During specific implementation, as shown in FIG. 15, the diversion surface 212 of the diversion bar 211 may be composed of several unequal flow channels 213, or as shown in FIG. 16, the diversion surface 212 of the diversion bar 211 is composed of several The equally divided flow path 213 is constituted.

Further, as shown in FIG. 17, the hanging end of the deflector 211 can also be preset with an embedded device slot 214, which can be used for subsequent installation of a built-in driving source base. The suspension end of the guide bar 211 is the side of the guide bar 211 that is closest to the centrifugal impeller. Because it is not attached, the other side of the guide bar 211 opposite to the suspension end is combined with the cylinder; Since the other side of the guide bar 211 opposite to the suspension end is attached to the inner surface of the cylinder, there is no suspension relationship on the other side of the guide bar 211.

Further, as shown in FIGS. 17 and 18, the deflector bar 211 may be a solid structure or a hollow structure.

Further, as shown in FIGS. 18 and 19, according to a specific usage scenario, the diversion surface 212 of the diversion bar 211 itself may also be set in a right-handed or left-handed manner. The angle of rotation of FIGS. 18 and 19 is not specifically limited here.

Further, the guide surface of the guide bar 211 located behind the centrifugal impeller is arranged in a gradual manner into an expanded surface structure, so that the flow field area of the fluid output end of the fluid centrifugal through-flow action device can be changed.

It should be noted that the above-mentioned "diversion bar" is only used to describe the embodiment, and is not limited to a "stripe" shape. The "diversion bar" may be a sheet structure, a strip structure, or other three-dimensional structure. It falls within the protection scope of the present invention.

In order to adapt the fluid output method of the diversion structure to different scene requirements, and to enrich the structure of the diversion structure. The invention also improves the structure of the fluid output end of the diversion structure. Aiming at the suspension end of the fluid output end located at the rear of the centrifugal impeller, the flow guiding structure is closed with an annular belt structure, which can restrict the flow field of the flow flowing out of the flow guiding structure.

FIG. 20 is a diversion structure with an open structure at the suspended end of the outflow side of the diversion body.
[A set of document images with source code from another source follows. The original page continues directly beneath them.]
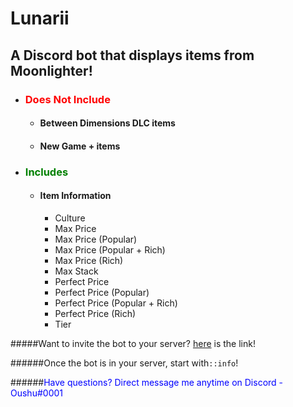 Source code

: Lunarii
===
A Discord bot that displays items from Moonlighter!
---

* ### <font color="red">Does Not Include</font>
  * #### Between Dimensions DLC items
  * #### New Game + items
* ### <font color="green"> Includes</font>
  * #### Item Information           
    * Culture                           
    * Max Price                         
    * Max Price (Popular)               
    * Max Price (Popular + Rich)        
    * Max Price (Rich)                  
    * Max Stack                         
    * Perfect Price                     
    * Perfect Price (Popular)           
    * Perfect Price (Popular + Rich)    
    * Perfect Price (Rich)              
    * Tier                              

#####Want to invite the bot to your server? [here](https://discord.com/api/oauth2/authorize?client_id=551965228305350677&permissions=8&scope=bot) is the link!

######Once the bot is in your server, start with`::info`!
 
######<font color="blue">Have questions? Direct message me anytime on Discord - Oushu#0001 </font>
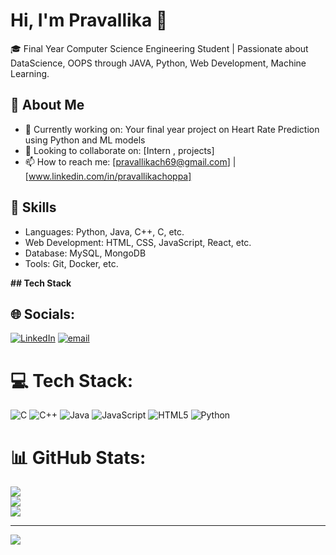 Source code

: # Hi, I'm Pravallika 👋 </br>

🎓 Final Year Computer Science Engineering Student | Passionate about DataScience, OOPS through JAVA, Python, Web Development, Machine Learning.</br>

## 🚀 About Me</br>

- 🔭 Currently working on: Your final year project on Heart Rate Prediction using Python and ML models</br> 
- 👯 Looking to collaborate on: [Intern , projects]</br>
- 📫 How to reach me: [pravallikach69@gmail.com] | [www.linkedin.com/in/pravallikachoppa]</br>

## 💼 Skills</br>

- Languages: Python, Java, C++, C, etc.</br>
- Web Development: HTML, CSS, JavaScript, React, etc.</br>
- Database: MySQL, MongoDB</br>
- Tools: Git, Docker, etc.</br>

**## Tech Stack**

## 🌐 Socials:
[![LinkedIn](https://img.shields.io/badge/LinkedIn-%230077B5.svg?logo=linkedin&logoColor=white)](https://linkedin.com/in/pravallikachoppa) [![email](https://img.shields.io/badge/Email-D14836?logo=gmail&logoColor=white)](mailto:pravallikach69@gmail.com) 

# 💻 Tech Stack:
![C](https://img.shields.io/badge/c-%2300599C.svg?style=for-the-badge&logo=c&logoColor=white) ![C++](https://img.shields.io/badge/c++-%2300599C.svg?style=for-the-badge&logo=c%2B%2B&logoColor=white) ![Java](https://img.shields.io/badge/java-%23ED8B00.svg?style=for-the-badge&logo=openjdk&logoColor=white) ![JavaScript](https://img.shields.io/badge/javascript-%23323330.svg?style=for-the-badge&logo=javascript&logoColor=%23F7DF1E) ![HTML5](https://img.shields.io/badge/html5-%23E34F26.svg?style=for-the-badge&logo=html5&logoColor=white) ![Python](https://img.shields.io/badge/python-3670A0?style=for-the-badge&logo=python&logoColor=ffdd54)
# 📊 GitHub Stats:
![](https://github-readme-stats.vercel.app/api?username=pravallik14&theme=merko&hide_border=false&include_all_commits=false&count_private=false)<br/>
![](https://nirzak-streak-stats.vercel.app/?user=pravallik14&theme=merko&hide_border=false)<br/>
![](https://github-readme-stats.vercel.app/api/top-langs/?username=pravallik14&theme=merko&hide_border=false&include_all_commits=false&count_private=false&layout=compact)

---
[![](https://visitcount.itsvg.in/api?id=pravallik14&icon=0&color=0)](https://visitcount.itsvg.in)

<!-- Proudly created with GPRM ( https://gprm.itsvg.in ) -->
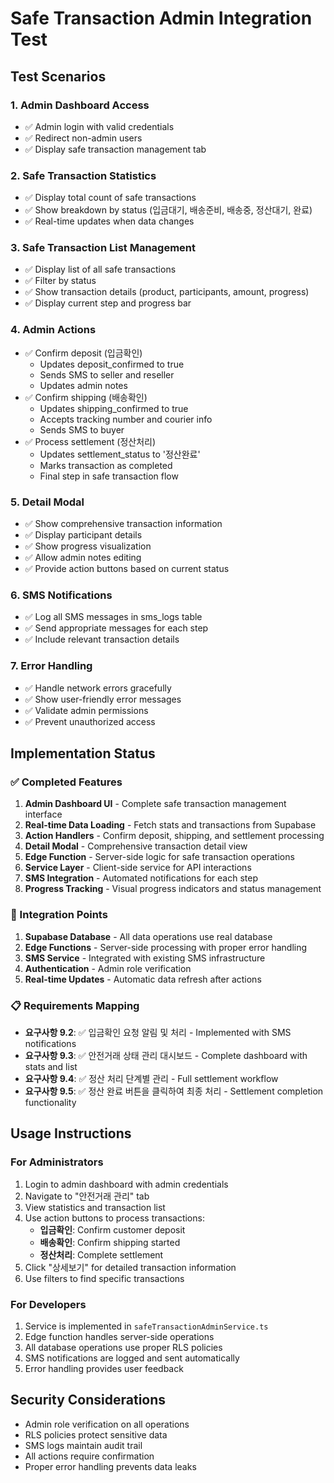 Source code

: # Safe Transaction Admin Integration Test

## Test Scenarios

### 1. Admin Dashboard Access
- ✅ Admin login with valid credentials
- ✅ Redirect non-admin users
- ✅ Display safe transaction management tab

### 2. Safe Transaction Statistics
- ✅ Display total count of safe transactions
- ✅ Show breakdown by status (입금대기, 배송준비, 배송중, 정산대기, 완료)
- ✅ Real-time updates when data changes

### 3. Safe Transaction List Management
- ✅ Display list of all safe transactions
- ✅ Filter by status
- ✅ Show transaction details (product, participants, amount, progress)
- ✅ Display current step and progress bar

### 4. Admin Actions
- ✅ Confirm deposit (입금확인)
  - Updates deposit_confirmed to true
  - Sends SMS to seller and reseller
  - Updates admin notes
- ✅ Confirm shipping (배송확인)
  - Updates shipping_confirmed to true
  - Accepts tracking number and courier info
  - Sends SMS to buyer
- ✅ Process settlement (정산처리)
  - Updates settlement_status to '정산완료'
  - Marks transaction as completed
  - Final step in safe transaction flow

### 5. Detail Modal
- ✅ Show comprehensive transaction information
- ✅ Display participant details
- ✅ Show progress visualization
- ✅ Allow admin notes editing
- ✅ Provide action buttons based on current status

### 6. SMS Notifications
- ✅ Log all SMS messages in sms_logs table
- ✅ Send appropriate messages for each step
- ✅ Include relevant transaction details

### 7. Error Handling
- ✅ Handle network errors gracefully
- ✅ Show user-friendly error messages
- ✅ Validate admin permissions
- ✅ Prevent unauthorized access

## Implementation Status

### ✅ Completed Features
1. **Admin Dashboard UI** - Complete safe transaction management interface
2. **Real-time Data Loading** - Fetch stats and transactions from Supabase
3. **Action Handlers** - Confirm deposit, shipping, and settlement processing
4. **Detail Modal** - Comprehensive transaction detail view
5. **Edge Function** - Server-side logic for safe transaction operations
6. **Service Layer** - Client-side service for API interactions
7. **SMS Integration** - Automated notifications for each step
8. **Progress Tracking** - Visual progress indicators and status management

### 🔄 Integration Points
1. **Supabase Database** - All data operations use real database
2. **Edge Functions** - Server-side processing with proper error handling
3. **SMS Service** - Integrated with existing SMS infrastructure
4. **Authentication** - Admin role verification
5. **Real-time Updates** - Automatic data refresh after actions

### 📋 Requirements Mapping
- **요구사항 9.2**: ✅ 입금확인 요청 알림 및 처리 - Implemented with SMS notifications
- **요구사항 9.3**: ✅ 안전거래 상태 관리 대시보드 - Complete dashboard with stats and list
- **요구사항 9.4**: ✅ 정산 처리 단계별 관리 - Full settlement workflow
- **요구사항 9.5**: ✅ 정산 완료 버튼을 클릭하여 최종 처리 - Settlement completion functionality

## Usage Instructions

### For Administrators
1. Login to admin dashboard with admin credentials
2. Navigate to "안전거래 관리" tab
3. View statistics and transaction list
4. Use action buttons to process transactions:
   - **입금확인**: Confirm customer deposit
   - **배송확인**: Confirm shipping started
   - **정산처리**: Complete settlement
5. Click "상세보기" for detailed transaction information
6. Use filters to find specific transactions

### For Developers
1. Service is implemented in `safeTransactionAdminService.ts`
2. Edge function handles server-side operations
3. All database operations use proper RLS policies
4. SMS notifications are logged and sent automatically
5. Error handling provides user feedback

## Security Considerations
- Admin role verification on all operations
- RLS policies protect sensitive data
- SMS logs maintain audit trail
- All actions require confirmation
- Proper error handling prevents data leaks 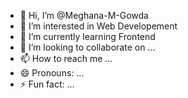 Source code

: - 👋 Hi, I’m @Meghana-M-Gowda
- 👀 I’m interested in Web Developement
- 🌱 I’m currently learning Frontend
- 💞️ I’m looking to collaborate on ...
- 📫 How to reach me ...
- 😄 Pronouns: ...
- ⚡ Fun fact: ...

<!---
Meghana-M-Gowda/Meghana-M-Gowda is a ✨ special ✨ repository because its `README.md` (this file) appears on your GitHub profile.
You can click the Preview link to take a look at your changes.
--->
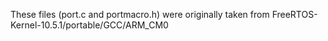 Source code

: These files (port.c and portmacro.h) were originally taken from FreeRTOS-Kernel-10.5.1/portable/GCC/ARM_CM0

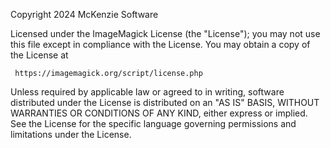 Copyright 2024 McKenzie Software

   Licensed under the ImageMagick License (the "License"); you may not use
   this file except in compliance with the License.  You may obtain a copy
   of the License at

     https://imagemagick.org/script/license.php

   Unless required by applicable law or agreed to in writing, software
   distributed under the License is distributed on an "AS IS" BASIS, WITHOUT
   WARRANTIES OR CONDITIONS OF ANY KIND, either express or implied.  See the
   License for the specific language governing permissions and limitations
   under the License.   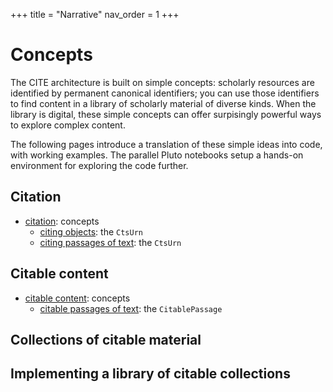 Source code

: +++
title = "Narrative"
nav_order = 1
+++

# Concepts

The CITE architecture is built on simple concepts: scholarly resources are identified by permanent canonical identifiers; you can use those identifiers to find content in a library of scholarly material of diverse kinds.  When the library is digital, these simple concepts can offer surpisingly powerful ways to explore complex content.


The following pages introduce a translation of these simple ideas into code, with working examples.  The parallel Pluto notebooks setup a hands-on environment for exploring the code further.

## Citation

- [citation](./citation/): concepts
    - [citing objects](./citation/cite2urn/): the `CtsUrn`
    - [citing passages of text](./citation/ctsurn/): the `CtsUrn`

## Citable content

- [citable content](./citables/): concepts
    - [citable passages of text](./citables/texts/): the `CitablePassage`

## Collections of citable material


## Implementing a library of citable collections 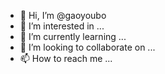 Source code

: - 👋 Hi, I’m @gaoyoubo
- 👀 I’m interested in ...
- 🌱 I’m currently learning ...
- 💞️ I’m looking to collaborate on ...
- 📫 How to reach me ...

<!---
gaoyoubo/gaoyoubo is a ✨ special ✨ repository because its `README.md` (this file) appears on your GitHub profile.
You can click the Preview link to take a look at your changes.
--->
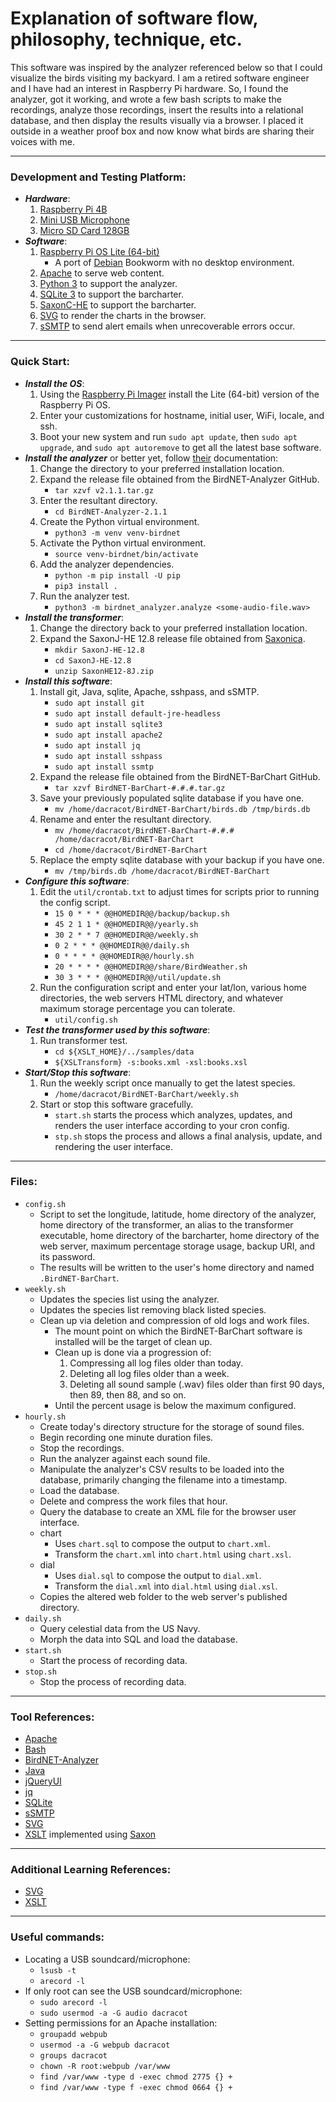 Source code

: # Explanation of software flow, philosophy, technique, etc.

This software was inspired by the analyzer referenced below so that I could visualize the birds visiting my backyard.
I am a retired software engineer and I have had an interest in Raspberry Pi hardware.  So, I found the analyzer, got
it working, and wrote a few bash scripts to make the recordings, analyze those recordings, insert the results into a
relational database, and then display the results visually via a browser.  I placed it outside in a weather proof box
and now know what birds are sharing their voices with me.

---

### Development and Testing Platform:

* ___Hardware___:
	1. [Raspberry Pi 4B](https://www.raspberrypi.com/products/raspberry-pi-4-model-b/specifications/)
	1. [Mini USB Microphone](https://www.amazon.com/gp/product/B08M37224H/ref=ppx_yo_dt_b_search_asin_title?ie=UTF8&psc=1)
	1. [Micro SD Card 128GB](https://www.amazon.com/gp/product/B07FCMKK5X/ref=ppx_yo_dt_b_search_asin_title?ie=UTF8&th=1)
* ___Software___:
	1. [Raspberry Pi OS Lite (64-bit)](https://www.raspberrypi.com/software/)
		* A port of [Debian](https://www.debian.org) Bookworm with no desktop environment.
	1. [Apache](https://www.apache.org) to serve web content.
	1. [Python 3](https://www.python.org) to support the analyzer.
	1. [SQLite 3](https://www.sqlite.org) to support the barcharter.
	1. [SaxonC-HE](https://www.saxonica.com/) to support the barcharter.
	1. [SVG](https://en.wikipedia.org/wiki/SVG) to render the charts in the browser.
	1. [sSMTP](https://packages.debian.org/source/unstable/ssmtp) to send alert emails when unrecoverable errors occur.

---

### Quick Start:

* ___Install the OS___:
	1. Using the [Raspberry Pi Imager](https://www.raspberrypi.com/news/raspberry-pi-imager-imaging-utility/) install the Lite (64-bit) version of the Raspberry Pi OS.
	1. Enter your customizations for hostname, initial user, WiFi, locale, and ssh.
	1. Boot your new system and run `sudo apt update`, then `sudo apt upgrade`, and `sudo apt autoremove` to get all the latest base software.
* ___Install the analyzer___ or better yet, follow [their](https://github.com/kahst/BirdNET-Analyzer) documentation:
	1. Change the directory to your preferred installation location.
	1. Expand the release file obtained from the BirdNET-Analyzer GitHub.
		* `tar xzvf v2.1.1.tar.gz`
	1. Enter the resultant directory.
		* `cd BirdNET-Analyzer-2.1.1`
	1. Create the Python virtual environment.
		* `python3 -m venv venv-birdnet`
	1. Activate the Python virtual environment.
		* `source venv-birdnet/bin/activate`
	1. Add the analyzer dependencies.
		* `python -m pip install -U pip`
		* `pip3 install .`
	1. Run the analyzer test.
		* `python3 -m birdnet_analyzer.analyze <some-audio-file.wav>`
* ___Install the transformer___:
	1. Change the directory back to your preferred installation location.
	1. Expand the SaxonJ-HE 12.8 release file obtained from [Saxonica](https://www.saxonica.com/download/java.xml).
		* `mkdir SaxonJ-HE-12.8`
		* `cd SaxonJ-HE-12.8`
		* `unzip SaxonHE12-8J.zip`
* ___Install this software___:
	1. Install git, Java, sqlite, Apache, sshpass, and sSMTP.
		* `sudo apt install git`
		* `sudo apt install default-jre-headless`
		* `sudo apt install sqlite3`
		* `sudo apt install apache2`
		* `sudo apt install jq`
		* `sudo apt install sshpass`
		* `sudo apt install ssmtp`
	1. Expand the release file obtained from the BirdNET-BarChart GitHub.
		* `tar xzvf BirdNET-BarChart-#.#.#.tar.gz`
	1. Save your previously populated sqlite database if you have one.
		* `mv /home/dacracot/BirdNET-BarChart/birds.db /tmp/birds.db`
	1. Rename and enter the resultant directory.
		* `mv /home/dacracot/BirdNET-BarChart-#.#.# /home/dacracot/BirdNET-BarChart`
		* `cd /home/dacracot/BirdNET-BarChart`
	1. Replace the empty sqlite database with your backup if you have one.
		* `mv /tmp/birds.db /home/dacracot/BirdNET-BarChart`
* ___Configure this software___:
	1. Edit the `util/crontab.txt` to adjust times for scripts prior to running the config script.
		* `15 0 * * * @@HOMEDIR@@/backup/backup.sh`
		* `45 2 1 1 * @@HOMEDIR@@/yearly.sh`
		* `30 2 * * 7 @@HOMEDIR@@/weekly.sh`
		* `0 2 * * * @@HOMEDIR@@/daily.sh`
		* `0 * * * * @@HOMEDIR@@/hourly.sh`
		* `20 * * * * @@HOMEDIR@@/share/BirdWeather.sh`
		* `30 3 * * * @@HOMEDIR@@/util/update.sh`
	1. Run the configuration script and enter your lat/lon, various home directories, the web servers HTML directory, and whatever maximum storage percentage you can tolerate.
		* `util/config.sh`
* ___Test the transformer used by this software___:
	1. Run transformer test.
		* `cd ${XSLT_HOME}/../samples/data`
		* `${XSLTransform} -s:books.xml -xsl:books.xsl`
* ___Start/Stop this software___:
	1. Run the weekly script once manually to get the latest species.
		* `/home/dacracot/BirdNET-BarChart/weekly.sh`
	1. Start or stop this software gracefully.
		* `start.sh` starts the process which analyzes, updates, and renders the user interface according to your cron config.
		* `stp.sh` stops the process and allows a final analysis, update, and rendering the user interface.

---

### Files:

* `config.sh`
  * Script to set the longitude, latitude, home directory of the analyzer, home directory of the transformer, an alias to the transformer executable, home directory of the barcharter, home directory of the web server, maximum percentage storage usage, backup URI, and its password.
  * The results will be written to the user's home directory and named `.BirdNET-BarChart`.
* `weekly.sh`
  * Updates the species list using the analyzer.
  * Updates the species list removing black listed species.
  * Clean up via deletion and compression of old logs and work files.
    * The mount point on which the BirdNET-BarChart software is installed will be the target of clean up.
    * Clean up is done via a progression of:
      1. Compressing all log files older than today.
      1. Deleting all log files older than a week.
      1. Deleting all sound sample (.wav) files older than first 90 days, then 89, then 88, and so on.
    * Until the percent usage is below the maximum configured.
* `hourly.sh`
	* Create today's directory structure for the storage of sound files.
	* Begin recording one minute duration files.
	* Stop the recordings.
	* Run the analyzer against each sound file.
	* Manipulate the analyzer's CSV results to be loaded into the database, primarily changing the filename into a timestamp.
	* Load the database.
	* Delete and compress the work files that hour.
	* Query the database to create an XML file for the browser user interface.
	* chart
		* Uses `chart.sql` to compose the output to `chart.xml`.
		* Transform the `chart.xml` into `chart.html` using `chart.xsl`.
	* dial
		* Uses `dial.sql` to compose the output to `dial.xml`.
		* Transform the `dial.xml` into `dial.html` using `dial.xsl`.
	* Copies the altered web folder to the web server's published directory.
* `daily.sh`
	* Query celestial data from the US Navy.
	* Morph the data into SQL and load the database.
* `start.sh`
	* Start the process of recording data.
* `stop.sh`
	* Stop the process of recording data.

---

### Tool References:

* [Apache](https://projects.apache.org/project.html?httpd-http_server)
* [Bash](https://en.wikipedia.org/wiki/Bash_(Unix_shell))
* [BirdNET-Analyzer](https://github.com/kahst/BirdNET-Analyzer)
* [Java](https://www.java.com/)
* [jQueryUI](https://jqueryui.com)
* [jq](https://jqlang.org)
* [SQLite](https://sqlite.org/)
* [sSMTP](https://netcorecloud.com/tutorials/linux-send-mail-from-command-line-using-smtp-server/)
* [SVG](https://www.w3.org/Graphics/SVG/)
* [XSLT](https://www.w3.org/Style/XSL/) implemented using [Saxon](https://www.saxonica.com/welcome/welcome.xml)

---

### Additional Learning References:

* [SVG](https://www.w3schools.com/graphics/svg_intro.asp)
* [XSLT](https://www.w3schools.com/xml/xsl_intro.asp)

---

### Useful commands:

* Locating a USB soundcard/microphone:
	* `lsusb -t`
	* `arecord -l`
* If only root can see the USB soundcard/microphone:
	* `sudo arecord -l`
	* `sudo usermod -a -G audio dacracot`
* Setting permissions for an Apache installation:
	* `groupadd webpub`
	* `usermod -a -G webpub dacracot`
	* `groups dacracot`
	* `chown -R root:webpub /var/www`
	* `find /var/www -type d -exec chmod 2775 {} +`
	* `find /var/www -type f -exec chmod 0664 {} +`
The diversion structure is a basic diversion structure.

FIG. 21 is a flow guiding structure with a closed structure at the hanging end of the flow guiding side. The closed structure is formed by extending the edge structure of the driving support structure 400. The flow guiding structure 210 can play a beam effect on the output fluid .

Further, as shown in FIG. 22, the driving support structure 400 can also be extended outside the barrel.

Further, FIG. 23 is a flow guiding mechanism body for driving a source device base and closing a hanging end of an outflow side. The closing structure is composed of a side structure of the driving source device base, and the flow guiding structure body can also exert a beam on the output fluid. Flow effect.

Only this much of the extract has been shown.